Our starting point was a straightforward Rust implementation. The function iterates through two byte slices, computes the XOR byte-by-byte, and accumulates the number of differing bits using count_ones().

pub fn hamming_distance(x: &[u8], y: &[u8]) -> u32 {
    assert_eq!(x.len(), y.len());

    let mut total = 0;
    for i in 0..x.len() {
        total += (x[i] ^ y[i]).count_ones();
    }
    total
}

While simple and portable, this approach left a lot on the table in terms of vectorization and memory throughput.

Threads	Samples/sec	Throughput (GB/s)
1	194,791,802	23.22
10	1,743,320,290	207.82

SIMD 101: Vanilla NEON

Let’s take a look at our first NEON-based implementation that loads 16 bytes (128 bits) from x and y, computes POPCOUNT(XOR(x, y)), sums the register horizontally and adds the partial result to the accumulator. Here are the instructions we’ll need:

veorq_u8 bitwise XOR of 16 bytes
vcntq_u8 per-byte popcount across 16 lanes
vaddvq_u8 horizontal add of all lanes into a single value

fn hamming_distance_neon(x: &[u8], y: &[u8]) -> u32 {
    assert_eq!(x.len(), y.len());
    let x_ptr = x.as_ptr();
    let y_ptr = y.as_ptr();

    // Accumulators
    let mut acc = 0_u32;
    // Operate on 128 bits (16 x u8) at a time
    let n = x.len() / 16;
    for i in 0..n {
        unsafe {
            let x = vld1q_u8(x_ptr.add(i * 16));
            let y = vld1q_u8(y_ptr.add(i * 16));
            // popcount(XOR(x, y))
            // Each of the 16xu8 lanes has value <= 8
            let xor = vcntq_u8(veorq_u8(x, y));
            // Accumulate as u32
            acc += vaddvq_u8(xor) as u32;
        }
    }

    // Handle the remaining bytes
    for i in (n * 16)..x.len() {
        acc += (x[i] ^ y[i]).count_ones();
    }
    acc
}

Threads	Samples/sec	Throughput (GB/s)
1	424,912,063	50.65
10	2,566,529,278	305.95

Even the most basic NEON-based implementation gave us 2x improvement in single-threaded throughput and ~1.5x improvement in multi-threaded throughput. Noice!
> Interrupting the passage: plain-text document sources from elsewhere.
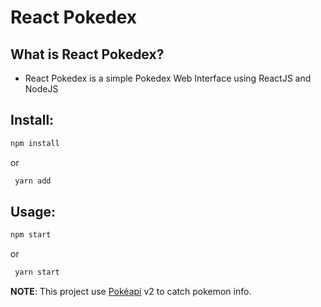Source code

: # React Pokedex


## What is React Pokedex?
 - React Pokedex is a simple Pokedex Web Interface using ReactJS and NodeJS
 
 
## Install:


  ```sh
  npm install
  ```
 or 
 ```sh
  yarn add
  ```
  
## Usage:


   ```sh
   npm start
   ```
  or
  ```sh
   yarn start
   ```
  
**NOTE**: This project use [Pokéapi](https://pokeapi.co/) v2 to catch pokemon info.
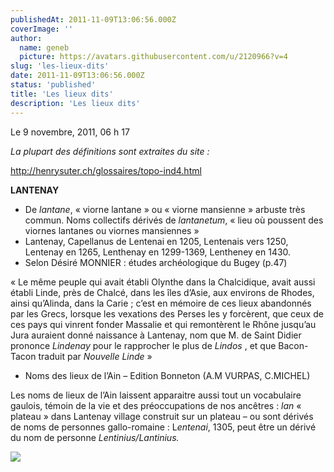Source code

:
 ```yaml
---
publishedAt: 2011-11-09T13:06:56.000Z
coverImage: ''
author:
  name: geneb
  picture: https://avatars.githubusercontent.com/u/2120966?v=4
slug: 'les-lieux-dits'
date: 2011-11-09T13:06:56.000Z
status: 'published'
title: 'Les lieux dits'
description: 'Les lieux dits'
---
```


Le 9 novembre, 2011, 06 h 17

*La plupart des définitions sont extraites du site :*

http://henrysuter.ch/glossaires/topo-ind4.html

**LANTENAY**

- De *lantane*, « viorne lantane » ou « viorne mansienne » arbuste très commun. Noms collectifs dérivés de *lantanetum*, « lieu où poussent des viornes lantanes ou viornes mansiennes »
- Lantenay, Capellanus de Lentenai en 1205, Lentenais vers 1250, Lentenay en 1265, Lenthenay en 1299-1369, Lentheney en 1430.
- Selon Désiré MONNIER : études archéologique du Bugey (p.47)

« Le même peuple qui avait établi Olynthe dans la Chalcidique, avait aussi établi Linde, près de Chalcé, dans les îles d’Asie, aux environs de Rhodes, ainsi qu’Alinda, dans la Carie ; c’est en mémoire de ces lieux abandonnés par les Grecs, lorsque les vexations des Perses les y forcèrent, que ceux de ces pays qui vinrent fonder Massalie et qui remontèrent le Rhône jusqu’au Jura auraient donné naissance à Lantenay, nom que M. de Saint Didier prononce *Lindenay* pour le rapprocher le plus de *Lindos* , et que Bacon-Tacon traduit par *Nouvelle Linde* »

- Noms des lieux de l’Ain – Edition Bonneton (A.M VURPAS, C.MICHEL)

Les noms de lieux de l’Ain laissent apparaitre aussi tout un vocabulaire gaulois, témoin de la vie et des préoccupations de nos ancêtres : *lan* « plateau » dans Lantenay village construit sur un plateau – ou sont dérivés de noms de personnes gallo-romaine : L*entenai*, 1305, peut être un dérivé du nom de personne *Lentinius/Lantinius.*

![](/img/beguelins/Windows-Live-Writer/495173d45c60_FCF4/numerisation0001_2.jpg)
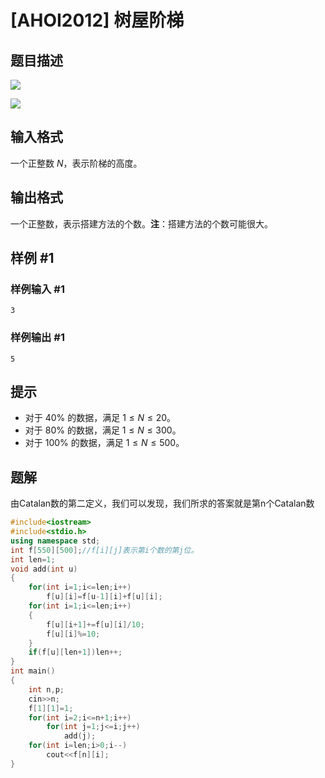 # [AHOI2012] 树屋阶梯

## 题目描述

![](https://cdn.luogu.com.cn/upload/pic/1630.png) 

 ![](https://cdn.luogu.com.cn/upload/pic/1631.png)

## 输入格式

一个正整数 $N$，表示阶梯的高度。

## 输出格式

一个正整数，表示搭建方法的个数。**注**：搭建方法的个数可能很大。

## 样例 #1

### 样例输入 #1

```
3
```

### 样例输出 #1

```
5
```

## 提示

- 对于 $40\%$ 的数据，满足 $1\le N\le 20$。
- 对于 $80\%$ 的数据，满足 $1\le N\le 300$。
- 对于 $100\%$ 的数据，满足 $1\le N\le 500$。

## 题解
由Catalan数的第二定义，我们可以发现，我们所求的答案就是第n个Catalan数

```cpp
#include<iostream>
#include<stdio.h>
using namespace std;
int f[550][500];//f[i][j]表示第i个数的第j位。 
int len=1;
void add(int u)
{
	for(int i=1;i<=len;i++)
		f[u][i]=f[u-1][i]+f[u][i];
	for(int i=1;i<=len;i++)
	{
		f[u][i+1]+=f[u][i]/10;
		f[u][i]%=10;
	}
	if(f[u][len+1])len++;
}
int main()
{
	int n,p;
	cin>>n;
	f[1][1]=1;
	for(int i=2;i<=n+1;i++)
		for(int j=1;j<=i;j++)
			add(j);
	for(int i=len;i>0;i--)
		cout<<f[n][i];
}
```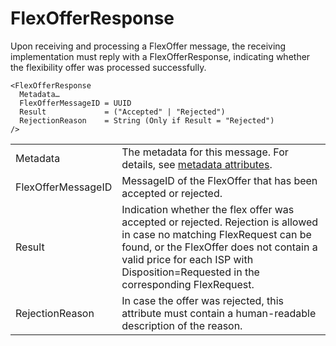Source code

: <!--
SPDX-FileCopyrightText: 2020-2023 Contributors to the Shapeshifter project

SPDX-License-Identifier: Apache-2.0
-->

# FlexOfferResponse

Upon receiving and processing a FlexOffer message, the receiving implementation must reply with a FlexOfferResponse, indicating whether the flexibility offer was processed successfully.

```
<FlexOfferResponse
  Metadata…
  FlexOfferMessageID = UUID
  Result             = ("Accepted" | "Rejected")
  RejectionReason    = String (Only if Result = "Rejected")
/>
```

|                    |                                                                                                                                                                                                                                                          |
|--------------------|----------------------------------------------------------------------------------------------------------------------------------------------------------------------------------------------------------------------------------------------------------|
| Metadata           | The metadata for this message. For details, see [metadata attributes](metadata-attributes.md).                                                                                                                                                           |
| FlexOfferMessageID | MessageID of the FlexOffer that has been accepted or rejected.                                                                                                                                                                                           |
| Result             | Indication whether the flex offer was accepted or rejected. Rejection is allowed in case no matching FlexRequest can be found, or the FlexOffer does not contain a valid price for each ISP with Disposition=Requested in the corresponding FlexRequest. |
| RejectionReason    | In case the offer was rejected, this attribute must contain a human-readable description of the reason.                                                                                                                                                  |
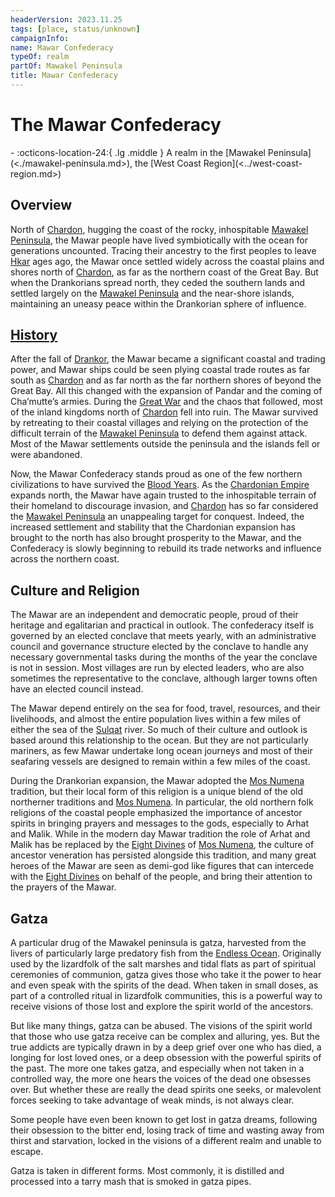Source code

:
 ```yaml
---
headerVersion: 2023.11.25
tags: [place, status/unknown]
campaignInfo:
name: Mawar Confederacy
typeOf: realm
partOf: Mawakel Peninsula
title: Mawar Confederacy
---
```

# The Mawar Confederacy
<div class="grid cards ext-narrow-margin ext-one-column" markdown>
-    :octicons-location-24:{ .lg .middle } A realm in the [Mawakel Peninsula](<./mawakel-peninsula.md>), the [West Coast Region](<../west-coast-region.md>)  
</div>


## Overview

North of [Chardon](<../chardonian-empire/chardon/chardon.md>), hugging the coast of the rocky, inhospitable [Mawakel Peninsula](<./mawakel-peninsula.md>), the Mawar people have lived symbiotically with the ocean for generations uncounted. Tracing their ancestry to the first peoples to leave [Hkar](<../../../history/pre-downfall/hkar.md>) ages ago, the Mawar once settled widely across the coastal plains and shores north of [Chardon](<../chardonian-empire/chardon/chardon.md>), as far as the northern coast of the Great Bay. But when the Drankorians spread north, they ceded the southern lands and settled largely on the [Mawakel Peninsula](<./mawakel-peninsula.md>) and the near-shore islands, maintaining an uneasy peace within the Drankorian sphere of influence.
## [History](<../../../history/chronicles-of-the-mawar.md>)

After the fall of [Drankor](<../../../history/drankorian-era/drankorian-empire.md>), the Mawar became a significant coastal and trading power, and Mawar ships could be seen plying coastal trade routes as far south as [Chardon](<../chardonian-empire/chardon/chardon.md>) and as far north as the far northern shores of beyond the Great Bay. All this changed with the expansion of Pandar and the coming of Cha’mutte’s armies. During the [Great War](<../../../events/1500s/great-war.md>) and the chaos that followed, most of the inland kingdoms north of [Chardon](<../chardonian-empire/chardon/chardon.md>) fell into ruin. The Mawar survived by retreating to their coastal villages and relying on the protection of the difficult terrain of the [Mawakel Peninsula](<./mawakel-peninsula.md>) to defend them against attack. Most of the Mawar settlements outside the peninsula and the islands fell or were abandoned.

Now, the Mawar Confederacy stands proud as one of the few northern civilizations to have survived the [Blood Years](<../../../events/1500s/blood-years.md>). As the [Chardonian Empire](<../chardonian-empire/chardonian-empire.md>) expands north, the Mawar have again trusted to the inhospitable terrain of their homeland to discourage invasion, and [Chardon](<../chardonian-empire/chardon/chardon.md>) has so far considered the [Mawakel Peninsula](<./mawakel-peninsula.md>) an unappealing target for conquest. Indeed, the increased settlement and stability that the Chardonian expansion has brought to the north has also brought prosperity to the Mawar, and the Confederacy is slowly beginning to rebuild its trade networks and influence across the northern coast.

## Culture and Religion

The Mawar are an independent and democratic people, proud of their heritage and egalitarian and practical in outlook. The confederacy itself is governed by an elected conclave that meets yearly, with an administrative council and governance structure elected by the conclave to handle any necessary governmental tasks during the months of the year the conclave is not in session. Most villages are run by elected leaders, who are also sometimes the representative to the conclave, although larger towns often have an elected council instead. 

The Mawar depend entirely on the sea for food, travel, resources, and their livelihoods, and almost the entire population lives within a few miles of either the sea of the [Sulqat](<../rivers/sulqat.md>) river. So much of their culture and outlook is based around this relationship to the ocean. But they are not particularly mariners, as few Mawar undertake long ocean journeys and most of their seafaring vessels are designed to remain within a few miles of the coast. 

During the Drankorian expansion, the Mawar adopted the [Mos Numena](<../../../cosmology/religions/mos-numena.md>) tradition, but their local form of this religion is a unique blend of the old northerner traditions and [Mos Numena](<../../../cosmology/religions/mos-numena.md>). In particular, the old northern folk religions of the coastal people emphasized the importance of ancestor spirits in bringing prayers and messages to the gods, especially to Arhat and Malik. While in the modern day Mawar tradition the role of Arhat and Malik has be replaced by the [Eight Divines](<../../../cosmology/religions/mos-numena.md>) of [Mos Numena](<../../../cosmology/religions/mos-numena.md>), the culture of ancestor veneration has persisted alongside this tradition, and many great heroes of the Mawar are seen as demi-god like figures that can intercede with the [Eight Divines](<../../../cosmology/religions/mos-numena.md>) on behalf of the people, and bring their attention to the prayers of the Mawar.

## Gatza

A particular drug of the Mawakel peninsula is gatza, harvested from the livers of particularly large predatory fish from the [Endless Ocean](<../../endless-ocean.md>). Originally used by the lizardfolk of the salt marshes and tidal flats as part of spiritual ceremonies of communion, gatza gives those who take it the power to hear and even speak with the spirits of the dead. When taken in small doses, as part of a controlled ritual in lizardfolk communities, this is a powerful way to receive visions of those lost and explore the spirit world of the ancestors. 

But like many things, gatza can be abused. The visions of the spirit world that those who use gatza receive can be complex and alluring, yes. But the true addicts are typically drawn in by a deep grief over one who has died, a longing for lost loved ones, or a deep obsession with the powerful spirits of the past. The more one takes gatza, and especially when not taken in a controlled way, the more one hears the voices of the dead one obsesses over. But whether these are really the dead spirits one seeks, or malevolent forces seeking to take advantage of weak minds, is not always clear. 

Some people have even been known to get lost in gatza dreams, following their obsession to the bitter end, losing track of time and wasting away from thirst and starvation, locked in the visions of a different realm and unable to escape.

Gatza is taken in different forms. Most commonly, it is distilled and processed into a tarry mash that is smoked in gatza pipes.
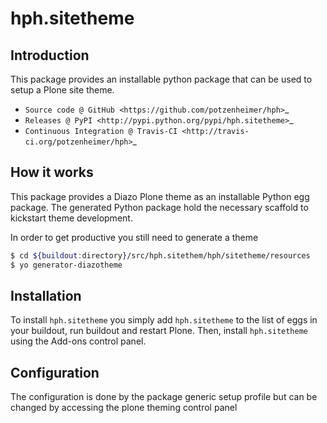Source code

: # hph.sitetheme

## Introduction

This package provides an installable python package that can be used to setup
a Plone site theme.

* `Source code @ GitHub <https://github.com/potzenheimer/hph>`_
* `Releases @ PyPI <http://pypi.python.org/pypi/hph.sitetheme>`_
* `Continuous Integration @ Travis-CI <http://travis-ci.org/potzenheimer/hph>`_

## How it works

This package provides a Diazo Plone theme as an installable Python egg package.
The generated Python package hold the necessary scaffold to kickstart theme
development.

In order to get productive you still need to generate a theme

```bash
$ cd ${buildout:directory}/src/hph.sitethem/hph/sitetheme/resources
$ yo generator-diazotheme

```


## Installation

To install `hph.sitetheme` you simply add ``hph.sitetheme``
to the list of eggs in your buildout, run buildout and restart Plone.
Then, install `hph.sitetheme` using the Add-ons control panel.


## Configuration

The configuration is done by the package generic setup profile but can be changed by accessing the plone theming control panel
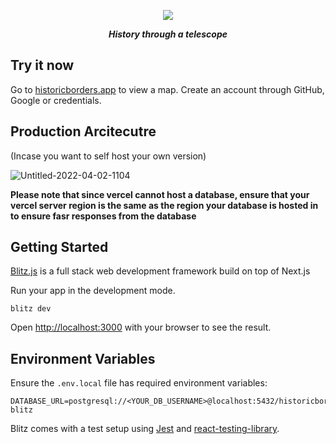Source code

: 

<p align="center">
<img src="https://user-images.githubusercontent.com/30830407/161388741-77be07e3-b082-46a7-9acc-dc9f3ef0faf9.png" />
</p>
<p align="center">
  <strong><i>History through a telescope</i></strong>
</p>

## Try it now

Go to [historicborders.app](https://historicborders.app/) to view a map. Create an account through GitHub, Google or credentials.

## Production Arcitecutre

(Incase you want to self host your own version)

![Untitled-2022-04-02-1104](https://user-images.githubusercontent.com/30830407/161389943-8985ab50-dfed-4122-854f-4f9965080a49.png)

**Please note that since vercel cannot host a database, ensure that your vercel server region is the same as the region your database is hosted in to ensure fasr responses from the database**

## Getting Started

[Blitz.js](https://blitzjs.com/docs/getting-started) is a full stack web development framework build on top of Next.js

Run your app in the development mode.

```
blitz dev
```

Open [http://localhost:3000](http://localhost:3000) with your browser to see the result.

## Environment Variables

Ensure the `.env.local` file has required environment variables:
```
DATABASE_URL=postgresql://<YOUR_DB_USERNAME>@localhost:5432/historicborders-blitz
```

Blitz comes with a test setup using [Jest](https://jestjs.io/) and [react-testing-library](https://testing-library.com/).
Exploiting Instruction Level Parallelism (ILP)

The above implementation accumulates the result into a single scalar register which creates a dependency between memory loads and stores. To leverage instruction level parallelism available in modern CPUs, we changed the implementation to use two separate accumulators with effectively creates two separate pipelines with load-store dependencies.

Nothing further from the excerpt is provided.